Eher denkt man an die Täter und rätselt wie ein „Tatort“-Kommissar über einzelne Motive: Ein Bild zeigt ein Wohnmobil – die NSU-Täter Uwe Mundlos und Uwe Böhnhardt nahmen sich in einem Wohnmobil das Leben, und bis heute gibt es zahlreiche Ungereimtheiten um den Selbstmord. Auf einigen Bildern sind Fahrräder zu sehen. Die Täter fuhren zu mehreren Tatorten mit dem Fahrrad. Von Bild zu Bild scheint das Geheimnis anzuwachsen, das die Taten des NSU bis heute und bis in den Münchner Gerichtssaal hinein mit einer finsteren Aura umgibt. Nicht umsonst beschäftigt Beate Zschäpe mit jedem Auftritt die kollektive Fantasie: Schon immer ging vom Bösen eine starke Faszination auf den Menschen aus, und die Frage, was aus Menschen Mörder macht, treibt uns um.

In ihrer Ausstellung geht es der in Berlin und München lebenden Fotokünstlerin Regina Schmeken laut Pressetext „um das Gedenken an die Ermordeten“. Doch scheinen auch ihre Fotografien eher die Täter in den Mittelpunkt zu stellen, indem sie die Faszination, die vom Bösen ausgeht, reproduzieren. In ihren kontrastscharfen Schwarz-Weiß-Fotografien finden sich immer wieder Analogien zur faschistischen Gewalt-Ästhetik. Scharfe Kanten und spitze Winkel, die an ein Hakenkreuz erinnern, an den Monumentalstil der Architektur Albert Speers und der Filme Leni Riefenstahls. Eine Fotografie zeigt ein Gebäude von unten, der Dachfirst ragt spitz und raumeinnehmend in den Himmel und wirkt sofort einschüchternd, auf einem weiteren Bild ist überwiegend harter Steinboden zu sehen und immer wieder tauchen Bäume auf, im Hintergrund oder in Spiegelungen. Boden und Bäume verweisen auf Symbole national-völkischer Identität, im Titel der Ausstellung klingt bewusst die Blut-und-Boden-Ideologie der Nationalsozialisten an.

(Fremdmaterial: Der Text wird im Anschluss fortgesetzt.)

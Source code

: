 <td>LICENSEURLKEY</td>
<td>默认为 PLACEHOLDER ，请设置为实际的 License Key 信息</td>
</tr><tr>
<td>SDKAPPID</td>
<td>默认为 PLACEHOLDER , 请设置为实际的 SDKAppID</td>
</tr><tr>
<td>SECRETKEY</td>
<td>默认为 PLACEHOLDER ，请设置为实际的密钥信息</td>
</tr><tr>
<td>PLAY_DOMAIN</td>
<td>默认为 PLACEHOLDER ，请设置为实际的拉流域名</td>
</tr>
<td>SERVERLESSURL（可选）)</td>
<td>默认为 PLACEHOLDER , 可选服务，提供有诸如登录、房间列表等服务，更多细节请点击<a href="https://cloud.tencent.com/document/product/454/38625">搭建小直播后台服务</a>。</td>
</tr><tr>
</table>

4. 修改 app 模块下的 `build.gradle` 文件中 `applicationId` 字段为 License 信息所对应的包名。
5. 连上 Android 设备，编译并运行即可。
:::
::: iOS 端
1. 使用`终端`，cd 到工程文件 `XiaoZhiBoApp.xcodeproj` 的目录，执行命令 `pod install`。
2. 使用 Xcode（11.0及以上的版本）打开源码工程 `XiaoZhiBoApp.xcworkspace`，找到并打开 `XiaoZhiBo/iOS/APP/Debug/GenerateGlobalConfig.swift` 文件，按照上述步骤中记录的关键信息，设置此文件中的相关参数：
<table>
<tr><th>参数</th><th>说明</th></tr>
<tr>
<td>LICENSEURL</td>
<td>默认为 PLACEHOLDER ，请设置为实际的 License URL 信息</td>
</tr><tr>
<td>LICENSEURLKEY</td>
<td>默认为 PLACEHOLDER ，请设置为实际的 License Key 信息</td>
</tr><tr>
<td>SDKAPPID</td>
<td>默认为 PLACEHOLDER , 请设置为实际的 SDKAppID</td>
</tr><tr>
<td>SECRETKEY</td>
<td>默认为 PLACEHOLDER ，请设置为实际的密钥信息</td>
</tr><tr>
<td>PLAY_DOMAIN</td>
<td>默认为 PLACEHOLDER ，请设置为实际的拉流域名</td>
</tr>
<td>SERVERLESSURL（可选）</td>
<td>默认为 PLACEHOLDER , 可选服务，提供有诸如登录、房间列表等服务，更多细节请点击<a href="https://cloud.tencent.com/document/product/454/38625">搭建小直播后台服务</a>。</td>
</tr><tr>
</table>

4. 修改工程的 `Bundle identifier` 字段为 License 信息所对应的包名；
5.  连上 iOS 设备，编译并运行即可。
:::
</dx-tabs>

Das macht die Ausstellung stark – und gleichzeitig defizitär. Am Ende bleiben die Ermordeten im Hintergrund und die Ausstellung reiht sich zwischen die vielen Dokumentationen, Spielfilme und Theaterstücke ein, die sich mit den Tätern des NSU beschäftigen. Die Opfer bleiben gesichtslos.